Pero sí recuerdo esto: no tengo ni un solo recuerdo de Luiyi en el que no haya una sonrisa, un gesto de alegría, una frase ingeniosa, alguna ocurrencia que contagiaba vida. Le encantaban las ensaladas, sí, aunque exageraba con ellas. Y los asados entre amigos eran su momento de plenitud. No por la comida: por la gente, por la risa, por lo compartido.
Pero más que alegre, yo diría que era un hombre positivo. No en el sentido ingenuo de quien cree que todo va a salir bien. No. Era alguien que, aun cuando las cosas se ponían feas, sabía estar. Sabía escuchar. Sabía aligerar. No con frases hechas, sino con presencia verdadera. Me acompañó en mis peores momentos. Cuando nadie más podía comprender lo que yo estaba atravesando, él estuvo.
Y ahora que, con esfuerzo y tiempo, pude resolver todos esos problemas que me dolían… ahora que podría compartirle mis logros, mis avances, mis alivios… él ya no está. Eso me parte. Me desarma. Me deja desnudo ante la vida. Pero también me deja algo más. Algo que quiero dejar por escrito, no solo para mí, sino para quien esté leyendo esto y haya perdido a alguien importante.
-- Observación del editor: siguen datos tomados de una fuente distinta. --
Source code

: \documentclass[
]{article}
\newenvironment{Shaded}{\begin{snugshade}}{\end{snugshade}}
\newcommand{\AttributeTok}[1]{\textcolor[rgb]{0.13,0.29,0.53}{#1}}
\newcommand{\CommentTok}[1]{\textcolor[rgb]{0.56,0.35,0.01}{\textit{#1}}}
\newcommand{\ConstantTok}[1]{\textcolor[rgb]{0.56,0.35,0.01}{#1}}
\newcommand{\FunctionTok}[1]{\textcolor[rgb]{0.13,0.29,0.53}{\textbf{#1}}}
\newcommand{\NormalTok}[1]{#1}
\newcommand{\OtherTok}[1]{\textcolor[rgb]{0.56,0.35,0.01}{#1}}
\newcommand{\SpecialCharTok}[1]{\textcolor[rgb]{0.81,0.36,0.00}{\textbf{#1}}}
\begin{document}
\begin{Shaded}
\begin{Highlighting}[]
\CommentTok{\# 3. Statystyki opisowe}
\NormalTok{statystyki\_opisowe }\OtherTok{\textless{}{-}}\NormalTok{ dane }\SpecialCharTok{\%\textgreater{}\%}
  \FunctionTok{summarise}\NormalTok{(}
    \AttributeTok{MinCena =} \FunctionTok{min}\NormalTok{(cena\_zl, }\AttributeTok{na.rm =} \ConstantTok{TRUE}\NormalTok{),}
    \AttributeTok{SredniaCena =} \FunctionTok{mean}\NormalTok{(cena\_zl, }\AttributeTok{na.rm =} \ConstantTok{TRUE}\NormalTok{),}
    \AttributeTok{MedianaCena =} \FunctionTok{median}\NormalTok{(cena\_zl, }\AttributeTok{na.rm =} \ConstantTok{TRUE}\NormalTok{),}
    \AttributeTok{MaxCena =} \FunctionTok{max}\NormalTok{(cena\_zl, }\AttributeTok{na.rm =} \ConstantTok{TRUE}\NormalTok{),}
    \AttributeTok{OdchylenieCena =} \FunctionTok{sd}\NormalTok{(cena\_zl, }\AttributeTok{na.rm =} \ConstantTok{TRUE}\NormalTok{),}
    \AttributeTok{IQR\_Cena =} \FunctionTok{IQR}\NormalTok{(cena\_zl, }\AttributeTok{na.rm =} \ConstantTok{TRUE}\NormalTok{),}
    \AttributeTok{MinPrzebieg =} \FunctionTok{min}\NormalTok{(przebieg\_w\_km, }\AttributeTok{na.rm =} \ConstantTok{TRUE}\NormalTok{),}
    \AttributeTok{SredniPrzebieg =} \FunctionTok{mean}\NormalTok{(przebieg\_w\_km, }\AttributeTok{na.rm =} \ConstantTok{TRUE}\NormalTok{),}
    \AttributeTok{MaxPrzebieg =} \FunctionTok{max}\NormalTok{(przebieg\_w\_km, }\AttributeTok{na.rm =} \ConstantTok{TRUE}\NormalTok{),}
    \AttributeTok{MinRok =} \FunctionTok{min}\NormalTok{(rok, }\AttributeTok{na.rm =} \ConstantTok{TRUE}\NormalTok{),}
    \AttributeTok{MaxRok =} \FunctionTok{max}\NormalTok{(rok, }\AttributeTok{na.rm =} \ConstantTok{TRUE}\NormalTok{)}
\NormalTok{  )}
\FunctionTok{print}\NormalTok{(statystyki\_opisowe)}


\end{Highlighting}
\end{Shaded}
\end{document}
Hablá. Abrazá. No postergues lo que importa. Porque no sabés cuándo vas a recibir ese mensaje que no entendés, y que, al volver a leerlo, te va a romper el corazón. Decile a tu amigo o a quien quieras que lo querés. A tu esposa que la amas. A tu madre que la admirás. A tus hijas que son tu vida. No guardes los "gracias", ni los "perdón", ni los "estoy acá".
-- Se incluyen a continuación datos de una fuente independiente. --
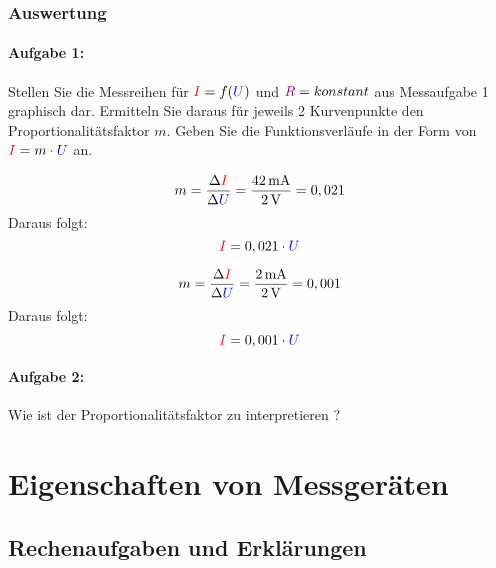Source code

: \documentclass[11pt,a4paper,titlepage]{scrreprt}
\begin{document}
        \subsection{Auswertung}
          \subsubsection{Aufgabe 1:} Stellen Sie die Messreihen für $\textcolor{red}{I} = f(\textcolor{blue}{U})$ und $\textcolor{violet}{R} = konstant$  aus Messaufgabe 1 graphisch dar. Ermitteln Sie daraus für jeweils 2 Kurvenpunkte den Proportionalitätsfaktor $m$. Geben Sie die Funktionsverläufe in der Form von $\textcolor{red}{I} = m \cdot \textcolor{blue}{U}$ an.
            
            \begin{equation*}
            	m = \frac{\Delta \textcolor{red}{I}}{\Delta \textcolor{blue}{U}} = \frac{\SI{42}{\milli\ampere}}{\SI{2}{\volt}} = 0,021
            \end{equation*}
            Daraus folgt:
            \begin{equation*}
            	\textcolor{red}{I} = 0,021 \cdot \textcolor{blue}{U}
            \end{equation*}
            
            
            \begin{equation*}
            	m = \frac{\Delta \textcolor{red}{I}}{\Delta \textcolor{blue}{U}} = \frac{\SI{2}{\milli\ampere}}{\SI{2}{\volt}} = 0,001
            \end{equation*}
            Daraus folgt:
            \begin{equation*}
            	\textcolor{red}{I} = 0,001 \cdot \textcolor{blue}{U}
            \end{equation*}
          
          \subsubsection{Aufgabe 2:} Wie ist der Proportionalitätsfaktor zu interpretieren ? 
          
    \chapter{Eigenschaften von Messgeräten}


        \section{Rechenaufgaben und Erklärungen}
           
\end{document}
Hoy quiero recordarte, Luiyi, no por el dolor de tu ausencia, sino por la fuerza de tu presencia. Porque si algo me enseñaste es que ser buena persona no pasa por lo que uno dice, sino por cómo uno está, día tras día, en los pequeños gestos.
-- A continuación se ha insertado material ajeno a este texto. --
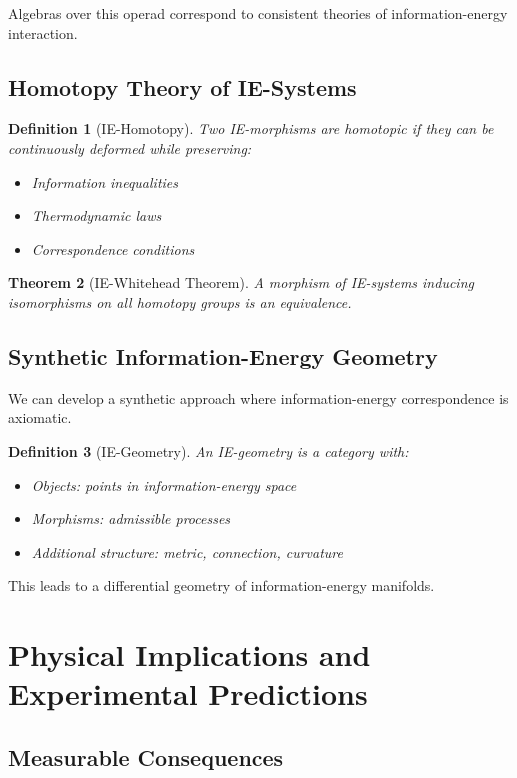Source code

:\documentclass[12pt]{article}
\newtheorem{theorem}{Theorem}[section]
\newtheorem{definition}[theorem]{Definition}
\begin{document}
Algebras over this operad correspond to consistent theories of information-energy interaction.

\subsection{Homotopy Theory of IE-Systems}

\begin{definition}[IE-Homotopy]
Two IE-morphisms are homotopic if they can be continuously deformed while preserving:
\begin{itemize}
\item Information inequalities
\item Thermodynamic laws
\item Correspondence conditions
\end{itemize}
\end{definition}

\begin{theorem}[IE-Whitehead Theorem]
A morphism of IE-systems inducing isomorphisms on all homotopy groups is an equivalence.
\end{theorem}

\subsection{Synthetic Information-Energy Geometry}

We can develop a synthetic approach where information-energy correspondence is axiomatic.

\begin{definition}[IE-Geometry]
An IE-geometry is a category with:
\begin{itemize}
\item Objects: points in information-energy space
\item Morphisms: admissible processes
\item Additional structure: metric, connection, curvature
\end{itemize}
\end{definition}

This leads to a differential geometry of information-energy manifolds.

\section{Physical Implications and Experimental Predictions}

\subsection{Measurable Consequences}
\end{document}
Desde donde estés - y yo sé que estás en algún lugar - ayúdame a seguir creciendo. A no olvidarme de lo esencial. A ser cada día alguien más fiel a lo que compartimos. Y si hay alguien leyendo esto, te lo digo con el corazón en la mano: no dejes para mañana lo que tu alma necesita ya. Perder a alguien así te cambia para siempre. Pero también puede recordarte que estás vivo.
Y que vale la pena vivir con más verdad, con más amor, con más presencia. Y si algún día me ven sonreír sin razón, no piensen que el dolor se ha ido. Será porque en esa sonrisa llevo su recuerdo, su voz, su risa absurda que tantas veces me salvó. Porque vivir no es negar la tristeza, sino hacerle espacio y seguir el camino que él, sin saberlo, me enseñó: el de la ternura, la memoria y la valentía.
No sé si alguna vez sanaré del todo, pero sé que esa herida es también mi señal de amor. Un subrayado invisible en el alma que me recuerda quién fui, quién soy, y por qué vale la pena caminar hacia adelante. Gracias por leerme. Este no es un adiós. Es un silencio compartido. Uno que, quizás, nos haga mejores.